Dazu kommt noch, dass das Militärstrafrecht um einiges härter ist, als das Zivilstrafrecht.
Aber dennoch sind Gesetze und ein Staat, der die Gesetze durchsetzt, ein gutes Mittel zur Gewalteindämmung.
Bei Vergewaltigungen geht es nicht in erster Linie um Sex, sondern um Machtausübung durch sexuelle Gewalt.
Demnach würde man mit dem Frauen-SV lediglich Gewalt mit Gegengewalt bekämpfen. Also ein Art Symptom
Bekämfpung anstatt Ursachen Bekämpfung.
Der Sozialestatus einer Frau war früher in Europa direkt abhängig von dem Status ihres Vaters, Burders oder Ehemannes.
Die Tochter eines Königs, Stammeshäuptling oder Ähnlichem musste sich keine Sorgen darüber machen, ob jemand
sie vergewaltigen will, im Gegensatz zu einer Frau aus den nidrigsten Schichten.

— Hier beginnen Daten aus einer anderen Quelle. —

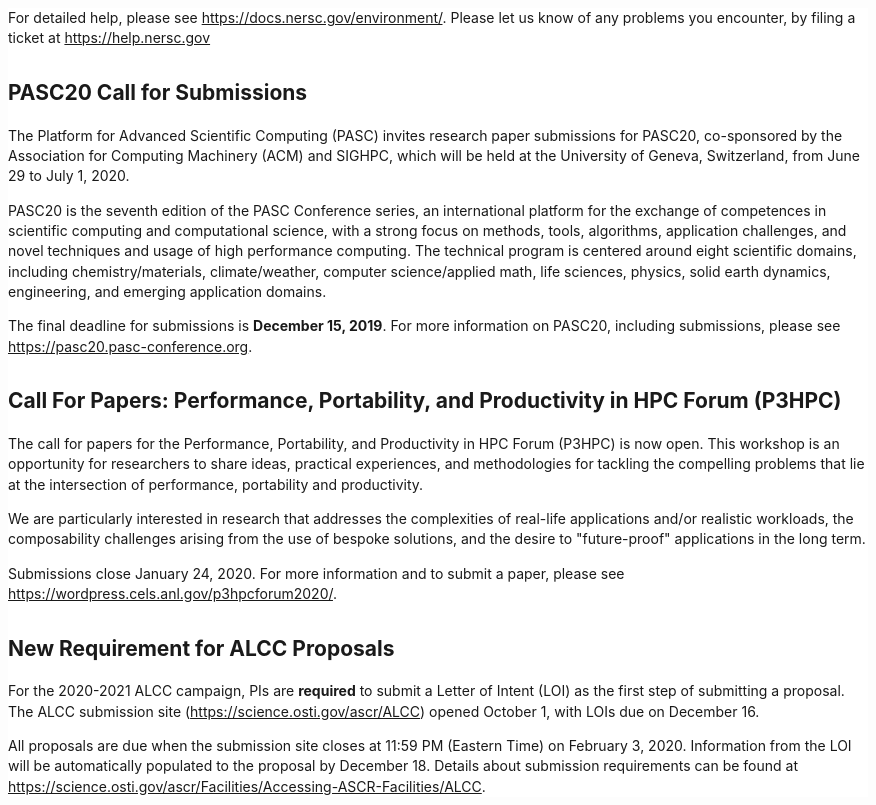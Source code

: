 For detailed help, please see <https://docs.nersc.gov/environment/>.
Please let us know of any problems you encounter, by filing a ticket at 
<https://help.nersc.gov>


## PASC20 Call for Submissions <a name="pasc"/></a> ##

The Platform for Advanced Scientific Computing (PASC) invites research paper 
submissions for PASC20, co-sponsored by the Association for Computing Machinery 
(ACM) and SIGHPC, which will be held at the University of Geneva, Switzerland, 
from June 29 to July 1, 2020.

PASC20 is the seventh edition of the PASC Conference series, an international 
platform for the exchange of competences in scientific computing and 
computational science, with a strong focus on methods, tools, algorithms, 
application challenges, and novel techniques and usage of high performance 
computing. The technical program is centered around eight
scientific domains, including chemistry/materials, climate/weather, computer
science/applied math, life sciences, physics, solid earth dynamics, engineering,
and emerging application domains.

The final deadline for submissions is **December 15, 2019**.
For more information on PASC20, including submissions, please see
<https://pasc20.pasc-conference.org>.


## Call For Papers: Performance, Portability, and Productivity in HPC Forum (P3HPC) <a name="p3hpc"/></a> ##

The call for papers for the Performance, Portability, and Productivity in HPC Forum
(P3HPC) is now open. This workshop is an opportunity for
researchers to share ideas, practical experiences, and methodologies for 
tackling the compelling problems that lie at the intersection of performance, 
portability and productivity.
 
We are particularly interested in research that addresses the complexities of 
real-life applications and/or realistic workloads, the composability challenges 
arising from the use of bespoke solutions, and the desire to "future-proof" 
applications in the long term.

Submissions close January 24, 2020. For more information and to submit a paper,
please see <https://wordpress.cels.anl.gov/p3hpcforum2020/>.


## New Requirement for ALCC Proposals <a name="alcc"/></a> ##

For the 2020-2021 ALCC campaign, PIs are **required** to submit a Letter of 
Intent (LOI) as the first step of submitting a proposal. The ALCC submission 
site (<https://science.osti.gov/ascr/ALCC>) opened October 1,
with LOIs due on December 16. 

All proposals are due when the submission site closes at 11:59 PM (Eastern Time)
on February 3, 2020. Information from the LOI will be automatically populated to
the proposal by December 18. Details about submission requirements can be found 
at <https://science.osti.gov/ascr/Facilities/Accessing-ASCR-Facilities/ALCC>.
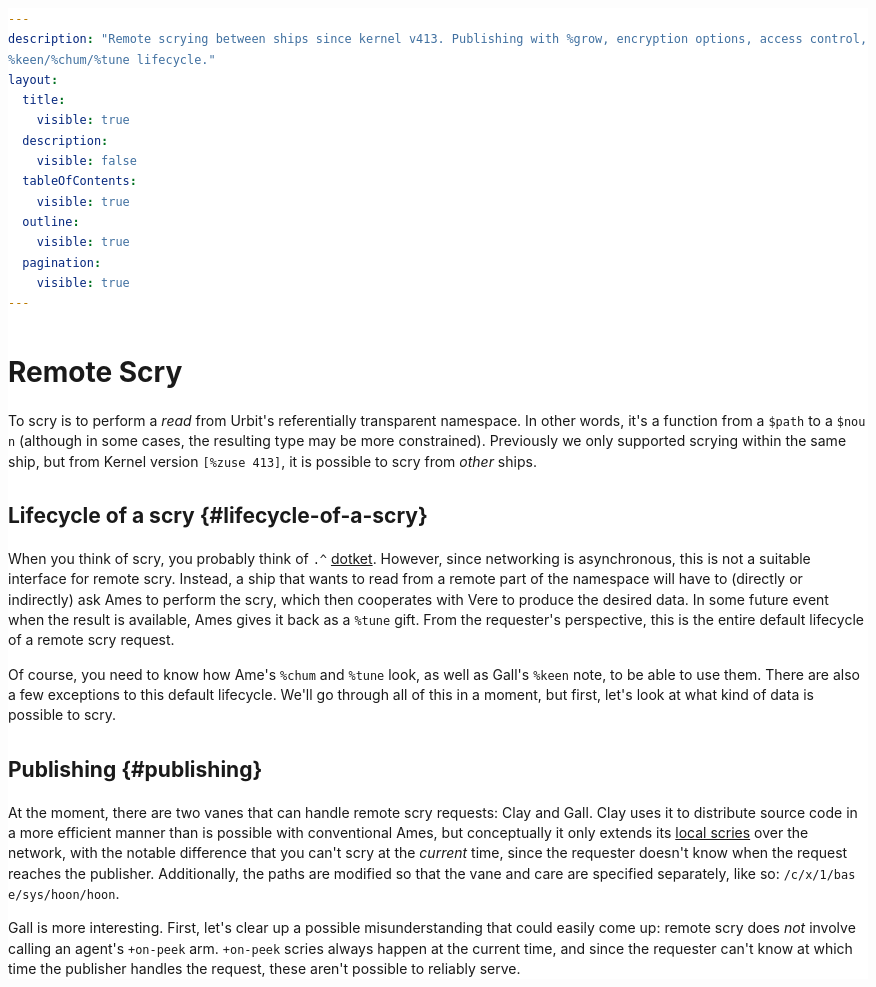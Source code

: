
 ```yaml
---
description: "Remote scrying between ships since kernel v413. Publishing with %grow, encryption options, access control, %keen/%chum/%tune lifecycle."
layout:
  title:
    visible: true
  description:
    visible: false
  tableOfContents:
    visible: true
  outline:
    visible: true
  pagination:
    visible: true
---
```


# Remote Scry

To scry is to perform a *read* from Urbit's referentially transparent namespace. In other words, it's a function from a `$path` to a `$noun` (although in some cases, the resulting type may be more constrained). Previously we only supported scrying within the same ship, but from Kernel version `[%zuse 413]`, it is possible to scry from *other* ships.

## Lifecycle of a scry {#lifecycle-of-a-scry}

When you think of scry, you probably think of `.^` [dotket](../../hoon/rune/dot.md#dotket). However, since networking is asynchronous, this is not a suitable interface for remote scry. Instead, a ship that wants to read from a remote part of the namespace will have to (directly or indirectly) ask Ames to perform the scry, which then cooperates with Vere to produce the desired data. In some future event when the result is available, Ames gives it back as a `%tune` gift. From the requester's perspective, this is the entire default lifecycle of a remote scry request.

Of course, you need to know how Ame's `%chum` and `%tune` look, as well as Gall's `%keen` note, to be able to use them. There are also a few exceptions to this default lifecycle. We'll go through all of this in a moment, but first, let's look at what kind of data is possible to scry.

## Publishing {#publishing}

At the moment, there are two vanes that can handle remote scry requests: Clay and Gall. Clay uses it to distribute source code in a more efficient manner than is possible with conventional Ames, but conceptually it only extends its [local scries](../../urbit-os/kernel/clay/scry.md) over the network, with the notable difference that you can't scry at the *current* time, since the requester doesn't know when the request reaches the publisher. Additionally, the paths are modified so that the vane and care are specified separately, like so: `/c/x/1/base/sys/hoon/hoon`.

Gall is more interesting. First, let's clear up a possible misunderstanding that could easily come up: remote scry does *not* involve calling an agent's `+on-peek` arm. `+on-peek` scries always happen at the current time, and since the requester can't know at which time the publisher handles the request, these aren't possible to reliably serve.
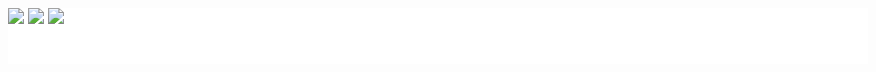 <img 
    src="https://github.com/Kioding/kio_page/assets/65153742/944100c3-7f98-4536-a42e-6039fafdacba"
    width="500" 
/>
<img 
    src="https://github.com/Kioding/kio_page/assets/65153742/1b8e977a-de2a-4a39-8046-d4352c08680f"
    width="500" 
/>
<img 
    src="https://github.com/Kioding/kio_page/assets/65153742/74a28a5e-9f48-417a-8e9c-877b940ea559"
    width="500" 
/>

<img 
    src=""
    width="500" 
/>

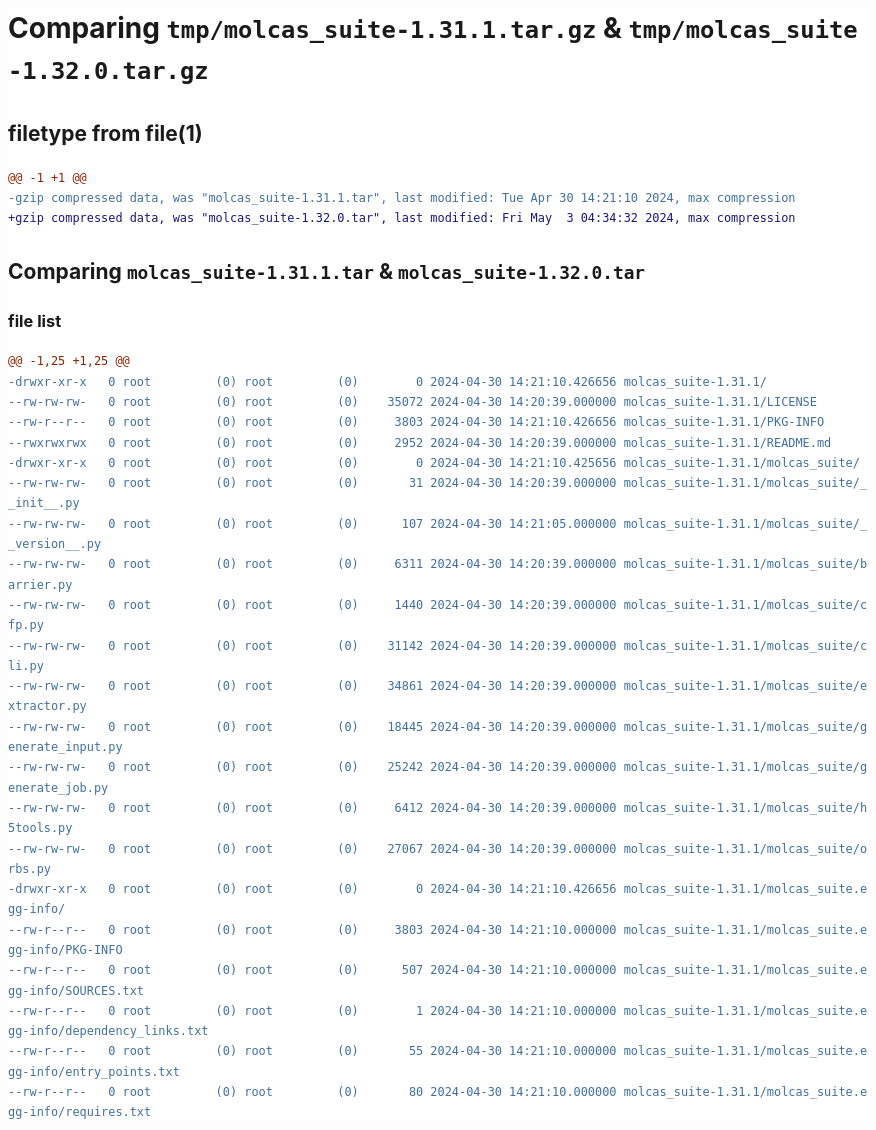 # Comparing `tmp/molcas_suite-1.31.1.tar.gz` & `tmp/molcas_suite-1.32.0.tar.gz`

## filetype from file(1)

```diff
@@ -1 +1 @@
-gzip compressed data, was "molcas_suite-1.31.1.tar", last modified: Tue Apr 30 14:21:10 2024, max compression
+gzip compressed data, was "molcas_suite-1.32.0.tar", last modified: Fri May  3 04:34:32 2024, max compression
```

## Comparing `molcas_suite-1.31.1.tar` & `molcas_suite-1.32.0.tar`

### file list

```diff
@@ -1,25 +1,25 @@
-drwxr-xr-x   0 root         (0) root         (0)        0 2024-04-30 14:21:10.426656 molcas_suite-1.31.1/
--rw-rw-rw-   0 root         (0) root         (0)    35072 2024-04-30 14:20:39.000000 molcas_suite-1.31.1/LICENSE
--rw-r--r--   0 root         (0) root         (0)     3803 2024-04-30 14:21:10.426656 molcas_suite-1.31.1/PKG-INFO
--rwxrwxrwx   0 root         (0) root         (0)     2952 2024-04-30 14:20:39.000000 molcas_suite-1.31.1/README.md
-drwxr-xr-x   0 root         (0) root         (0)        0 2024-04-30 14:21:10.425656 molcas_suite-1.31.1/molcas_suite/
--rw-rw-rw-   0 root         (0) root         (0)       31 2024-04-30 14:20:39.000000 molcas_suite-1.31.1/molcas_suite/__init__.py
--rw-rw-rw-   0 root         (0) root         (0)      107 2024-04-30 14:21:05.000000 molcas_suite-1.31.1/molcas_suite/__version__.py
--rw-rw-rw-   0 root         (0) root         (0)     6311 2024-04-30 14:20:39.000000 molcas_suite-1.31.1/molcas_suite/barrier.py
--rw-rw-rw-   0 root         (0) root         (0)     1440 2024-04-30 14:20:39.000000 molcas_suite-1.31.1/molcas_suite/cfp.py
--rw-rw-rw-   0 root         (0) root         (0)    31142 2024-04-30 14:20:39.000000 molcas_suite-1.31.1/molcas_suite/cli.py
--rw-rw-rw-   0 root         (0) root         (0)    34861 2024-04-30 14:20:39.000000 molcas_suite-1.31.1/molcas_suite/extractor.py
--rw-rw-rw-   0 root         (0) root         (0)    18445 2024-04-30 14:20:39.000000 molcas_suite-1.31.1/molcas_suite/generate_input.py
--rw-rw-rw-   0 root         (0) root         (0)    25242 2024-04-30 14:20:39.000000 molcas_suite-1.31.1/molcas_suite/generate_job.py
--rw-rw-rw-   0 root         (0) root         (0)     6412 2024-04-30 14:20:39.000000 molcas_suite-1.31.1/molcas_suite/h5tools.py
--rw-rw-rw-   0 root         (0) root         (0)    27067 2024-04-30 14:20:39.000000 molcas_suite-1.31.1/molcas_suite/orbs.py
-drwxr-xr-x   0 root         (0) root         (0)        0 2024-04-30 14:21:10.426656 molcas_suite-1.31.1/molcas_suite.egg-info/
--rw-r--r--   0 root         (0) root         (0)     3803 2024-04-30 14:21:10.000000 molcas_suite-1.31.1/molcas_suite.egg-info/PKG-INFO
--rw-r--r--   0 root         (0) root         (0)      507 2024-04-30 14:21:10.000000 molcas_suite-1.31.1/molcas_suite.egg-info/SOURCES.txt
--rw-r--r--   0 root         (0) root         (0)        1 2024-04-30 14:21:10.000000 molcas_suite-1.31.1/molcas_suite.egg-info/dependency_links.txt
--rw-r--r--   0 root         (0) root         (0)       55 2024-04-30 14:21:10.000000 molcas_suite-1.31.1/molcas_suite.egg-info/entry_points.txt
--rw-r--r--   0 root         (0) root         (0)       80 2024-04-30 14:21:10.000000 molcas_suite-1.31.1/molcas_suite.egg-info/requires.txt
```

Instinktiv würden deshalb vermutlich
auch heute noch die meisten Frauen lieber ein Arzt oder Anwalt heiraten.
Durch die Städtebildung und später den Rechtsstaat erhielten die Frauen immer mehr Schutz durch die Gesellschaft als Ganzes
und nicht mehr nur unmittelbaren durch den Sozialenstatus ihres Vaters, Ehemannes oder Bruders. Das ist natürlich auf Europa
bezogen (mit wenigen Ausnahmen wie den Zigeuner in Rumänien und Bulgarien) und gilt z.b. nicht in Indien, Afgahnistan oder andere
patriarchalische geprägten Gesellschaften.
Ich glaube auch, dass das was wir hier Zivilisation nennen, nur eine zerbrechlich dünne Fassade ist,
welche ganz schnell wegbrechen kann, wenn sich die gesammt Umstände ändern.